#### Task objective
After locating the line that contains "Затем установите его" in the listing below, write out that line and every following line exactly, with no other output.

Start of Block

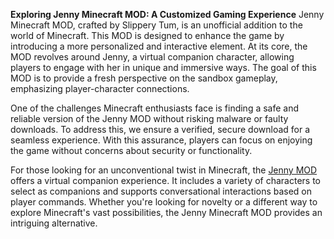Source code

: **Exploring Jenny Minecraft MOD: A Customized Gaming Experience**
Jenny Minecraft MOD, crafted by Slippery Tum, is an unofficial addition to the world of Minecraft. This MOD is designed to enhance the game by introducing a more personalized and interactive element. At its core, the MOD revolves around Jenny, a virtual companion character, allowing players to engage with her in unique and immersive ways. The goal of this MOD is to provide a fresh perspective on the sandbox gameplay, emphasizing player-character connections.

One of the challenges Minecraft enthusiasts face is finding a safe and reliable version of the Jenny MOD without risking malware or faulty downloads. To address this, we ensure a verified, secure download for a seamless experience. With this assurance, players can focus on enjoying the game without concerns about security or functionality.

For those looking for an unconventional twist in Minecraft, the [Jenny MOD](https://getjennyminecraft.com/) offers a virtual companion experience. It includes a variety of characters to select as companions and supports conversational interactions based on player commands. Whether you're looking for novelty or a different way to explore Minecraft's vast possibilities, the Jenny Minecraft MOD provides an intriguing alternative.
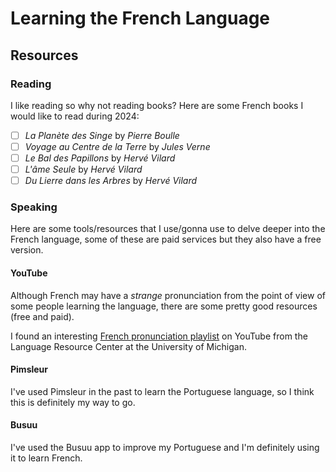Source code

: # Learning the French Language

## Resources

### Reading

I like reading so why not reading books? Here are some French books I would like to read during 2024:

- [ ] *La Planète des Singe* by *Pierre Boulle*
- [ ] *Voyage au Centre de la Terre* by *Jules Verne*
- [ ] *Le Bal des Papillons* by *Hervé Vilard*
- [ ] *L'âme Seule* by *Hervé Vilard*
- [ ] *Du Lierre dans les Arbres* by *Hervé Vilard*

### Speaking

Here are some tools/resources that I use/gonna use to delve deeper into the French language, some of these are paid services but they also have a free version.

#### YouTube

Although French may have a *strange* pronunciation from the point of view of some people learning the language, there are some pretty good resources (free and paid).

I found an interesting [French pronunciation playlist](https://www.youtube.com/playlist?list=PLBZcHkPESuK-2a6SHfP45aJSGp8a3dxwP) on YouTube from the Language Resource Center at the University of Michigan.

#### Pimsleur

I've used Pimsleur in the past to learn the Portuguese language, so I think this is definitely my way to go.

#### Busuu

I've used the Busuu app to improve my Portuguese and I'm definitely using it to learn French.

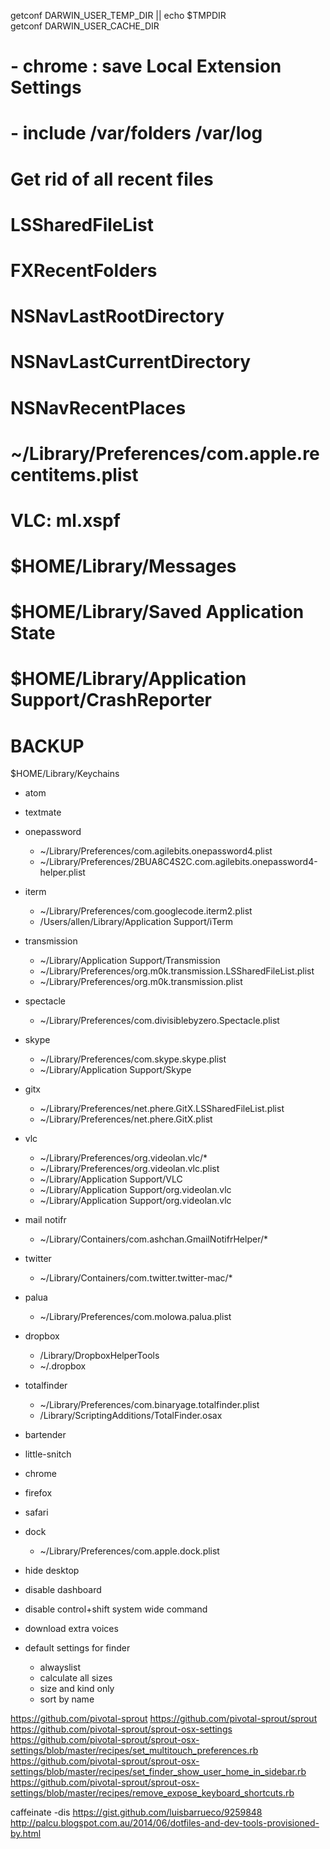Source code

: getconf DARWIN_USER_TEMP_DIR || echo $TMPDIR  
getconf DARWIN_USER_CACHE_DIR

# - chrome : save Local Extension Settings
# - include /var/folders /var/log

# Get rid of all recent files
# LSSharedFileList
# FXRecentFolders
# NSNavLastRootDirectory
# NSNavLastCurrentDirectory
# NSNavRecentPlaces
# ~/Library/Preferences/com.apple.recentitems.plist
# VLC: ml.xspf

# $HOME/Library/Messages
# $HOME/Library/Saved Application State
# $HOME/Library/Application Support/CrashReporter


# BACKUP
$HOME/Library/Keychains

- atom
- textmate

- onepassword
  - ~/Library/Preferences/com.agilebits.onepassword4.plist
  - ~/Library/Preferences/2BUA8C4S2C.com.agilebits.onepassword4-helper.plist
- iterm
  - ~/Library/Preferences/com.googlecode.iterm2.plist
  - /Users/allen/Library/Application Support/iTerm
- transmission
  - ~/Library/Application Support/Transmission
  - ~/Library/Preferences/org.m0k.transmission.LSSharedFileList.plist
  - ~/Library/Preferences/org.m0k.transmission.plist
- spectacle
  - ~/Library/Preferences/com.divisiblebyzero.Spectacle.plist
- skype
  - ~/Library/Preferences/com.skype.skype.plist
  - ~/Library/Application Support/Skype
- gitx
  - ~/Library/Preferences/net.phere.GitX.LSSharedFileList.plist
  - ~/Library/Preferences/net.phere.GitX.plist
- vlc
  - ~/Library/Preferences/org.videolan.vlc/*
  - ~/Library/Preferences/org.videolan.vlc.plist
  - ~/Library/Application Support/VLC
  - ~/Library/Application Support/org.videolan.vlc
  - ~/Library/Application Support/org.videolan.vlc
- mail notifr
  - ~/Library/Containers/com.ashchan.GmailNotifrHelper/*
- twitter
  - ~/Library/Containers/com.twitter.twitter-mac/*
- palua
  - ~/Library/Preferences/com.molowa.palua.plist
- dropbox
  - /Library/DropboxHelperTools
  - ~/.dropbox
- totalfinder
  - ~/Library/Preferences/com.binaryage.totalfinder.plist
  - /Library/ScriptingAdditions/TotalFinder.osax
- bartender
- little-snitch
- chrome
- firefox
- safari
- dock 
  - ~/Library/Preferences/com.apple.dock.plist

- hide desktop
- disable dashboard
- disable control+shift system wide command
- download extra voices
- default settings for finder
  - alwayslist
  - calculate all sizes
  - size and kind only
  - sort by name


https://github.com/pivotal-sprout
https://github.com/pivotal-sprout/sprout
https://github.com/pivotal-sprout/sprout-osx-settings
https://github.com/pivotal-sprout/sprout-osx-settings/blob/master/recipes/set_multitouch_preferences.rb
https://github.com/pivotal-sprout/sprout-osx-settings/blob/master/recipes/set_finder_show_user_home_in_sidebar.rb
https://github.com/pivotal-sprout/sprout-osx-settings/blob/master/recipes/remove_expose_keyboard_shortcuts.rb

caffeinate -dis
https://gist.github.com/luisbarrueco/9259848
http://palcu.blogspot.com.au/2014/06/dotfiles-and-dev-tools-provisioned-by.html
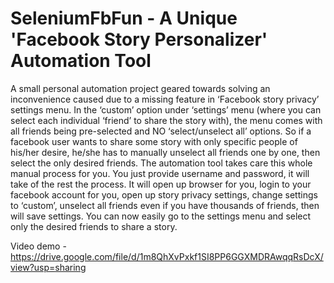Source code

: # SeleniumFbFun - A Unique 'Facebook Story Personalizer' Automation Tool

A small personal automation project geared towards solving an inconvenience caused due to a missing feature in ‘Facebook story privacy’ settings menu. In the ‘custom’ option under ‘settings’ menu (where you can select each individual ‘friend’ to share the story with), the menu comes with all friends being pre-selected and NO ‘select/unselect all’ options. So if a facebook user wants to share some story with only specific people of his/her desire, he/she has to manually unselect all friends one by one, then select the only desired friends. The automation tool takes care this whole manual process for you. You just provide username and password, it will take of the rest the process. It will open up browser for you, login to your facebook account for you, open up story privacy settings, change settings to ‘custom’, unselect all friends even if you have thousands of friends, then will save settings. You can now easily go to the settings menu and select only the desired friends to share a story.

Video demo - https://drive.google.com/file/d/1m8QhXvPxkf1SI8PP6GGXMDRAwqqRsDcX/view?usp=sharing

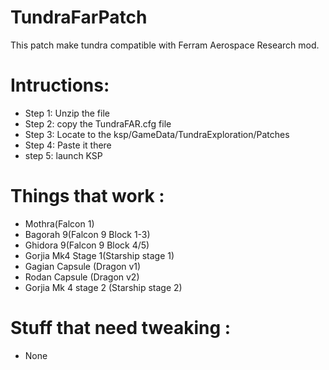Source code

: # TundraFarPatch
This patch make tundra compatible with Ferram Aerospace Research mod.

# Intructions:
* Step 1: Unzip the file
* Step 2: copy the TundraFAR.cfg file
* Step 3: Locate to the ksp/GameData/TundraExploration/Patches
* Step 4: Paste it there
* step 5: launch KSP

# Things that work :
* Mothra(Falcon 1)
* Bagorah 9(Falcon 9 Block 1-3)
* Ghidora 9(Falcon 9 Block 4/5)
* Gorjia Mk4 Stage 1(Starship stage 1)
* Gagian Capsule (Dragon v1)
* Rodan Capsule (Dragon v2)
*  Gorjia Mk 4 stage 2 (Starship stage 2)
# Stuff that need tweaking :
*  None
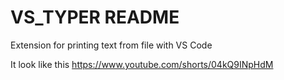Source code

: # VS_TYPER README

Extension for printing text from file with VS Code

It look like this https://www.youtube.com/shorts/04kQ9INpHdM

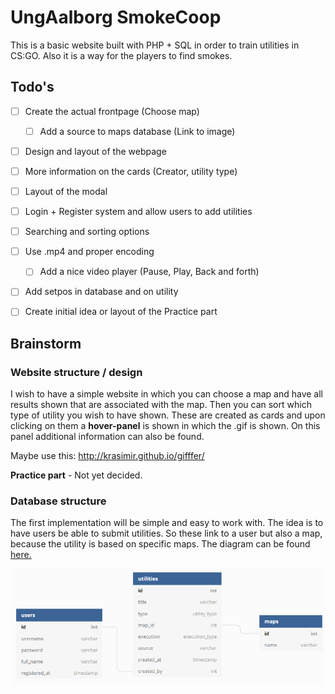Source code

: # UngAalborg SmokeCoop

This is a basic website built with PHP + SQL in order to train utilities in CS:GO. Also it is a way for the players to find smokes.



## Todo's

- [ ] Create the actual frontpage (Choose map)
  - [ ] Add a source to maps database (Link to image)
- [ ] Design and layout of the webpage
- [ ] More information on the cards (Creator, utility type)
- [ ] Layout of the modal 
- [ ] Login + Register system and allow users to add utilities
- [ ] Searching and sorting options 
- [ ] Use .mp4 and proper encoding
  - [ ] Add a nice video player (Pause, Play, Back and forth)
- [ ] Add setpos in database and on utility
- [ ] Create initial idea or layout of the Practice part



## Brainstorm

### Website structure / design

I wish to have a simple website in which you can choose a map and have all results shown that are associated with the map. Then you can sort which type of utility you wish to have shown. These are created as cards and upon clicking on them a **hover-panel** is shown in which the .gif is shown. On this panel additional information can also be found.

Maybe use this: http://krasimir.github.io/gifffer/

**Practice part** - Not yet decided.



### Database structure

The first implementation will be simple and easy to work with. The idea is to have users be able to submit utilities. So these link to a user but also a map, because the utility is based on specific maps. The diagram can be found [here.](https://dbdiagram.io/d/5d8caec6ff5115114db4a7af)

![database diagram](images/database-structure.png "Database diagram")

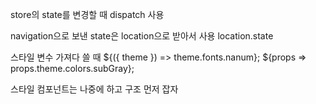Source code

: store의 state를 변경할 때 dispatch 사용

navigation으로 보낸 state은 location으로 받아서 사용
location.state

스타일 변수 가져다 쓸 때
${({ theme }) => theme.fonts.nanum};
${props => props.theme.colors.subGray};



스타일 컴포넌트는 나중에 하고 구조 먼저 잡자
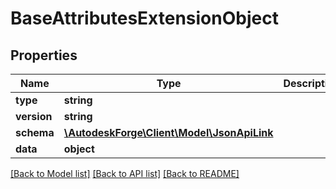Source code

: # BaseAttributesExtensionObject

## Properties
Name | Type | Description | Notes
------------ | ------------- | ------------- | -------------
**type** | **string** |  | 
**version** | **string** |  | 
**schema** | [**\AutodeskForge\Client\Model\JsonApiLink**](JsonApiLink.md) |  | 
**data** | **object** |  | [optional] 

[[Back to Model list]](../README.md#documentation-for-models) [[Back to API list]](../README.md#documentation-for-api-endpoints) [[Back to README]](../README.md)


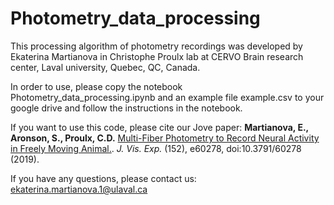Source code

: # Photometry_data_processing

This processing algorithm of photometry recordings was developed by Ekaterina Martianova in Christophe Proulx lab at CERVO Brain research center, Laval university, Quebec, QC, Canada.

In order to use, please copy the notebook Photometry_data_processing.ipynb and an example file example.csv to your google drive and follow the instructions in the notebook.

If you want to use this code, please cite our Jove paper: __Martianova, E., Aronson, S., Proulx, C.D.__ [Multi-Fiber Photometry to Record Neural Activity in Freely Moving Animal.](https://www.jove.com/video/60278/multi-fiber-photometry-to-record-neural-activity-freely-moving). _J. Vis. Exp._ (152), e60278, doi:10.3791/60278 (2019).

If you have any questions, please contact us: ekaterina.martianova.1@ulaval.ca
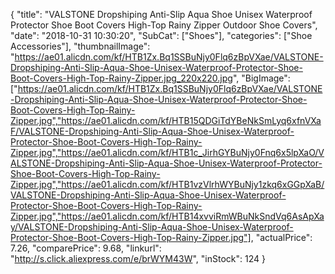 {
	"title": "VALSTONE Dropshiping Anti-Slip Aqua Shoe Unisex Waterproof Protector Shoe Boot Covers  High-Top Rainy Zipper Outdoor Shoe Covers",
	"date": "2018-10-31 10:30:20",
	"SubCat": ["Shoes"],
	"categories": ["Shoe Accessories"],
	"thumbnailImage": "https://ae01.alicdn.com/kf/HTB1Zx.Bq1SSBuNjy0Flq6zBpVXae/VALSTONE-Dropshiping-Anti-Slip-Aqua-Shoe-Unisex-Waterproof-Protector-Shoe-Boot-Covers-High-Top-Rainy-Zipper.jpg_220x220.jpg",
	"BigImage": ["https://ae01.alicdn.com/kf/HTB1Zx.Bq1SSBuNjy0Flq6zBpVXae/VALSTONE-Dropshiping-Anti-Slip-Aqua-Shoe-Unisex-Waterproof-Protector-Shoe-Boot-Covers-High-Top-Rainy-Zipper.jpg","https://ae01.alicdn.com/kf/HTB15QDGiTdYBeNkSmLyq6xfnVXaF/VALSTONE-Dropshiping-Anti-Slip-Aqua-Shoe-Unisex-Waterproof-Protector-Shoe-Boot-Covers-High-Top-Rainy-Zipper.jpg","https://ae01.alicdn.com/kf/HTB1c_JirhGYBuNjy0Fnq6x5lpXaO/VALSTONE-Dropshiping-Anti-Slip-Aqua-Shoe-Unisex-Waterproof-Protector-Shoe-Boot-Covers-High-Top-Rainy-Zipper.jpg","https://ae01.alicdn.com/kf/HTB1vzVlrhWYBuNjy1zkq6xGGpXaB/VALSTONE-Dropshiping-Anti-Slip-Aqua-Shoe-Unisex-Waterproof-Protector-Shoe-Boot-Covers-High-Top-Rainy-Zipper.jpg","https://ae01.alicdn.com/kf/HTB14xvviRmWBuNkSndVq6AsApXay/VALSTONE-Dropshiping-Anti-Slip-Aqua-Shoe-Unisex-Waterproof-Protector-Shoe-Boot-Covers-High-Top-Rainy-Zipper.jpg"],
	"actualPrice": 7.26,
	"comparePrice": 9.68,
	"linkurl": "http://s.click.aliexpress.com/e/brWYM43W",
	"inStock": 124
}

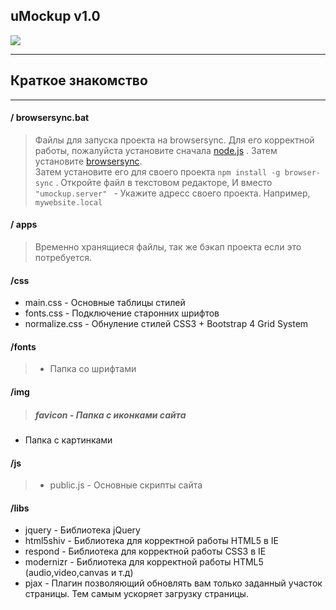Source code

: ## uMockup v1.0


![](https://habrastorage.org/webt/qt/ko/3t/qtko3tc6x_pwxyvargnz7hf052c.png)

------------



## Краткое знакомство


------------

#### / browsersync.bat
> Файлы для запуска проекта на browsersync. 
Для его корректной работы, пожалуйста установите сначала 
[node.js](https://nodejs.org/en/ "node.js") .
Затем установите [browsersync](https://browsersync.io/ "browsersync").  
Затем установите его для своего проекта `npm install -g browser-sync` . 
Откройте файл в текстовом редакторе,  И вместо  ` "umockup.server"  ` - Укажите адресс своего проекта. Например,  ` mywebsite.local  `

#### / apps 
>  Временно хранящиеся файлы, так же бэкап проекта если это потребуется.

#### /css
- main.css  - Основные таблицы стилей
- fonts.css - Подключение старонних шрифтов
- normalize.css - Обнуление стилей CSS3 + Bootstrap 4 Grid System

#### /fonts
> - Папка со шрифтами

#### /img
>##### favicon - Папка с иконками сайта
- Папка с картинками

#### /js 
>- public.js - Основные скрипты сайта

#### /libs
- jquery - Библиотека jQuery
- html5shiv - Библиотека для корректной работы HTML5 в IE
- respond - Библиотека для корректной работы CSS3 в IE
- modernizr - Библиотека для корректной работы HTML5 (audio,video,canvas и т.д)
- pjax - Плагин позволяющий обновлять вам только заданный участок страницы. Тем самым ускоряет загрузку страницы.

End of Block

#### Solution to this task
Затем установите его для своего проекта `npm install -g browser-sync` . 
Откройте файл в текстовом редакторе,  И вместо  ` "umockup.server"  ` - Укажите адресс своего проекта. Например,  ` mywebsite.local  `

#### / apps 
>  Временно хранящиеся файлы, так же бэкап проекта если это потребуется.

#### /css
- main.css  - Основные таблицы стилей
- fonts.css - Подключение старонних шрифтов
- normalize.css - Обнуление стилей CSS3 + Bootstrap 4 Grid System

#### /fonts
> - Папка со шрифтами

#### /img
>##### favicon - Папка с иконками сайта
- Папка с картинками

#### /js 
>- public.js - Основные скрипты сайта

#### /libs
- jquery - Библиотека jQuery
- html5shiv - Библиотека для корректной работы HTML5 в IE
- respond - Библиотека для корректной работы CSS3 в IE
- modernizr - Библиотека для корректной работы HTML5 (audio,video,canvas и т.д)
- pjax - Плагин позволяющий обновлять вам только заданный участок страницы. Тем самым ускоряет загрузку страницы.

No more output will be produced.